Saturday night, and time to hit the town. Cliff, Pax, and the trio headed to the Christmas gig at Untamed.

The trio bickered in the back seat of Cliff’s car. Correction, Luca and Henry bickered, while Bianca hummed and nodded, taking in both boys’ point of view.

Pax darted glances at Cliff and chewed on his lip. It felt different heading out with the guys tonight. This time there was no need to distract Cliff but . . . he wanted Cliff distracted by him.

Nothing physical was at stake. He’d gotten his band the gig; Henry seemed happy. Pax was playing with Serenity Free once more.

Yet.

He bit his lip again. When Cliff glanced over, Pax smoothly snapped down the visor to check himself out.

Hair swept up stylishly. Freckle darkened with a smidge of eyeliner. Lips gnawed to death.

He peeked at Cliff calmly driving them toward the night of his dreams. Black button-up shirt, jeans, and brown leather shoes that complemented his tortoiseshell glasses.

Cliff flicked his blinker on and turned onto the main street. “How long will we pretend you weren’t up to something earlier?”

Pax hummed thoughtfully as he snapped the visor into place. “I’m thinking a long time. So long, I’ll never need to tell you that Bianca was sneaking into your room on my orders.”

Cliff changed gears. “Find anything interesting?”

“Nope.” Pax fiddled with his seat belt, his heart unusually erratic. Untamed beamed ahead in bright neon colors.

“What did you find that has you so agitated?”

“Your stash of porn.”

Cliff rubbed his hands over the steering wheel. “I don’t have porn.”

“Which is exactly why I’m agitated. It’s dismaying and needs immediate remedying.”

Cliff parallel parked, gaping at Pax as he pulled up the handbrake.

Holy hell, it was hot in this car.

Pax shot out into the night. The fresh air did nothing to soothe his nerves, nor did Buster’s bellowing or Henry’s skittish avoidance of the bouncer.

Never mind. Didn’t matter. In half an hour, he’d be on stage as part of Serenity Free.

And music.

Music had never failed him.

* * *

Serenity Free was setting up on stage when Pax and company strode inside. Generic rock music blasted from speakers and a squad of summer students quirked their hips on the dance floor.

Booths surrounded a half-mirrored wall, and in the far nook, a pool table and dartboard sat vacant.

The floor was sticky under his combat boots, and the air was thick with sweat and the sweet smell of spilled soda and vodka. The dance floor lights switched back and forth from red and green.

The trio left to find a booth, leaving Pax and Cliff staring between the stage and dance floor. Pax bumped Cliff’s arm. “The guys are calling me over. Stay where you can watch me.”

Cliff whisked around. “Wait. You’re playing?”

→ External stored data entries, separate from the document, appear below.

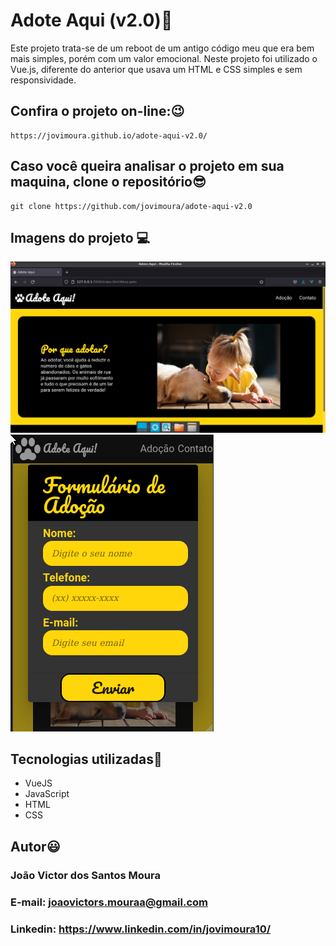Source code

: # Adote Aqui (v2.0)🐶 

Este projeto trata-se de um reboot de um antigo código meu que era bem mais simples, porém com um valor emocional. Neste projeto foi utilizado o Vue.js, diferente do anterior que usava um HTML e CSS simples e sem responsividade.

## Confira o projeto on-line:😉

```
https://jovimoura.github.io/adote-aqui-v2.0/
```

## Caso você queira analisar o projeto em sua maquina, clone o repositório😎

```
git clone https://github.com/jovimoura/adote-aqui-v2.0
```


## Imagens do projeto 💻

<img src='./assets/img/img-readme/img.png'>

<br>

<img src='./assets/img/img-readme/responsivoImg.png'>

## Tecnologias utilizadas🦉

<ul>
    <li>VueJS</li>
    <li>JavaScript</li>
    <li>HTML</li>
    <li>CSS</li>
</ul>

## Autor😃

### João Victor dos Santos Moura
### E-mail: joaovictors.mouraa@gmail.com
### Linkedin: https://www.linkedin.com/in/jovimoura10/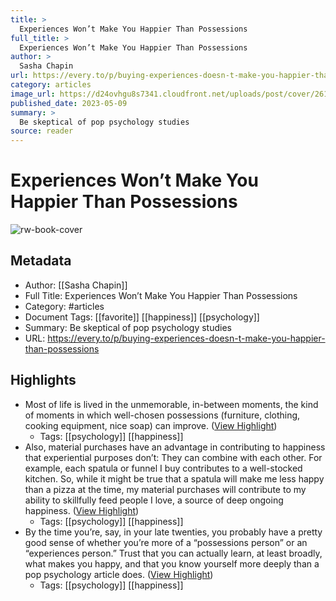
 ```yaml
---
title: >
  Experiences Won’t Make You Happier Than Possessions
full_title: >
  Experiences Won’t Make You Happier Than Possessions
author: >
  Sasha Chapin
url: https://every.to/p/buying-experiences-doesn-t-make-you-happier-than-possessions
category: articles
image_url: https://d24ovhgu8s7341.cloudfront.net/uploads/post/cover/2611/unknown_2.png
published_date: 2023-05-09
summary: >
  Be skeptical of pop psychology studies
source: reader
---
```

# Experiences Won’t Make You Happier Than Possessions

![rw-book-cover](https://d24ovhgu8s7341.cloudfront.net/uploads/post/cover/2611/unknown_2.png)

## Metadata
- Author: [[Sasha Chapin]]
- Full Title: Experiences Won’t Make You Happier Than Possessions
- Category: #articles
- Document Tags: [[favorite]] [[happiness]] [[psychology]] 
- Summary: Be skeptical of pop psychology studies
- URL: https://every.to/p/buying-experiences-doesn-t-make-you-happier-than-possessions

## Highlights
- Most of life is lived in the unmemorable, in-between moments, the kind of moments in which well-chosen possessions (furniture, clothing, cooking equipment, nice soap) can improve. ([View Highlight](https://read.readwise.io/read/01h2d1vmjt2j8cvq053shjn1ne))
    - Tags: [[psychology]] [[happiness]] 
- Also, material purchases have an advantage in contributing to happiness that experiential purposes don’t: They can combine with each other. For example, each spatula or funnel I buy contributes to a well-stocked kitchen. So, while it might be true that a spatula will make me less happy than a pizza at the time, my material purchases will contribute to my ability to skillfully feed people I love, a source of deep ongoing happiness. ([View Highlight](https://read.readwise.io/read/01h2d1xabpzbpvdrt0sk5kzapg))
    - Tags: [[psychology]] [[happiness]] 
- By the time you’re, say, in your late twenties, you probably have a pretty good sense of whether you’re more of a “possessions person” or an “experiences person.” Trust that you can actually learn, at least broadly, what makes you happy, and that you know yourself more deeply than a pop psychology article does. ([View Highlight](https://read.readwise.io/read/01h2d21rnznvda1ng4vpk1cfa2))
    - Tags: [[psychology]] [[happiness]] 


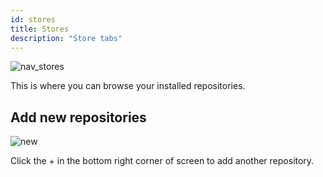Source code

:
 ```yaml
---
id: stores
title: Stores
description: "Store tabs"
---
```


![nav_stores](/img/stores.png)

This is where you can browse your installed repositories.

## Add new repositories

![new](/img/nav_store_new.png)

Click the + in the bottom right corner of screen to add another repository.
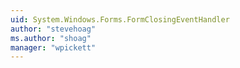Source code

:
 ```yaml
---
uid: System.Windows.Forms.FormClosingEventHandler
author: "stevehoag"
ms.author: "shoag"
manager: "wpickett"
---
```

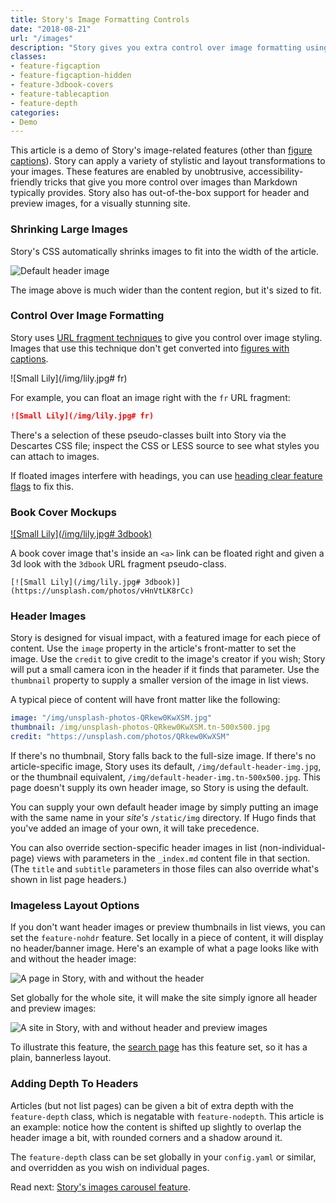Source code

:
 ```yaml
---
title: Story's Image Formatting Controls
date: "2018-08-21"
url: "/images"
description: "Story gives you extra control over image formatting using only Markdown syntax."
classes:
- feature-figcaption
- feature-figcaption-hidden
- feature-3dbook-covers
- feature-tablecaption
- feature-depth
categories:
- Demo
---
```

This article is a demo of Story's image-related features (other than [figure captions](/figures)).
Story can apply a variety of stylistic and layout transformations to your images.
These features are enabled by unobtrusive, accessibility-friendly tricks that give you more control over images than Markdown typically provides.
Story also has out-of-the-box support for header and preview images, for a visually stunning site.
<!--more-->

### Shrinking Large Images

Story's CSS automatically shrinks images to fit into the width of the article.

![Default header image](/img/default-header-img.jpg)

The image above is much wider than the content region, but it's sized to fit.

### Control Over Image Formatting

Story uses [URL fragment
techniques](https://www.xaprb.com/blog/how-to-style-images-with-markdown/) to
give you control over image styling.
Images that use this technique don't get converted into [figures with captions](/figures).

![Small Lily](/img/lily.jpg# fr)

For example, you can float an image right with the `fr` URL fragment:

```md
![Small Lily](/img/lily.jpg# fr)
```

There's a selection of these pseudo-classes built into Story via the Descartes
CSS file; inspect the CSS or LESS source to see what styles you can attach to
images.

If floated images interfere with headings, you can use [heading clear feature flags](/features) to fix this.

### Book Cover Mockups

[![Small Lily](/img/lily.jpg# 3dbook)](https://unsplash.com/photos/vHnVtLK8rCc)

A book cover image that's inside an `<a>` link can be floated right and given
a 3d look with the `3dbook` URL fragment pseudo-class. 

```
[![Small Lily](/img/lily.jpg# 3dbook)](https://unsplash.com/photos/vHnVtLK8rCc)
```

### Header Images

Story is designed for visual impact, with a featured image for each piece of content.
Use the `image` property in the article's front-matter to set the image.
Use the `credit` to give credit to the image's creator if you wish; Story will put a small camera icon in the header if it finds that parameter.
Use the `thumbnail` property to supply a smaller version of the image in list views.

A typical piece of content will have front matter like the following:

```yaml
image: "/img/unsplash-photos-QRkew0KwXSM.jpg"
thumbnail: /img/unsplash-photos-QRkew0KwXSM.tn-500x500.jpg
credit: "https://unsplash.com/photos/QRkew0KwXSM"
```

If there's no thumbnail, Story falls back to the full-size image.
If there's no article-specific image, Story uses its default, `/img/default-header-img.jpg`, or the thumbnail equivalent, `/img/default-header-img.tn-500x500.jpg`.
This page doesn't supply its own header image, so Story is using the default.

You can supply your own default header image by simply putting an image with the same name in your *site's* `/static/img` directory.
If Hugo finds that you've added an image of your own, it will take precedence.

You can also override section-specific header images in list
(non-individual-page) views with parameters in the `_index.md` content file in
that section.  (The `title` and `subtitle` parameters in those files can also
override what's shown in list page headers.)

### Imageless Layout Options

If you don't want header images or preview thumbnails in list views, you can set
the `feature-nohdr` feature. Set locally in a piece of content, it will display
no header/banner image. Here's an example of what a page looks like with and
without the header image:

![A page in Story, with and without the header](/img/page-header-formatting.png)

Set globally for the whole site, it will make the site simply ignore all header
and preview images:

![A site in Story, with and without header and preview images](/img/site-header-formatting.png)

To illustrate this feature, the [search page](/search) has this feature set, so
it has a plain, bannerless layout.

### Adding Depth To Headers

Articles (but not list pages) can be given a bit of extra depth with the
`feature-depth` class, which is negatable with `feature-nodepth`. This article
is an example: notice how the content is shifted up slightly to overlap the
header image a bit, with rounded corners and a shadow around it.

The `feature-depth` class can be set globally in your `config.yaml` or similar,
and overridden as you wish on individual pages.

Read next: [Story's images carousel feature](/flexslider/).

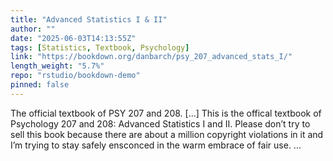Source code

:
 ```yaml
---
title: "Advanced Statistics I & II"
author: ""
date: "2025-06-03T14:13:55Z"
tags: [Statistics, Textbook, Psychology]
link: "https://bookdown.org/danbarch/psy_207_advanced_stats_I/"
length_weight: "5.7%"
repo: "rstudio/bookdown-demo"
pinned: false
---
```


The official textbook of PSY 207 and 208. [...] This is the offical textbook of Psychology 207 and 208: Advanced Statistics I and II. Please don’t try to sell this book because there are about a million copyright violations in it and I’m trying to stay safely ensconced in the warm embrace of fair use. ...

“Well, I don’t look this good just for you.”

“I thought we were here for Bianca and her underage rite of passage. God, now you’re rubbing off on me.”

“Oh yes, that, too.”

“You’re back with the band?”

Pax squirmed. “I told you as much.”

“I hoped you’d come to your senses.”

“You should know by now how senseless I am.” Pax tried to laugh it off, but the ache of Cliff’s words remained. He was right, dammit. Pax and the band had broken the moment they had kicked him out. The glue holding them together was adequate at best.

The group would break again. Pax could feel it. Hell, he wanted it to break again. But not yet. After Christmas.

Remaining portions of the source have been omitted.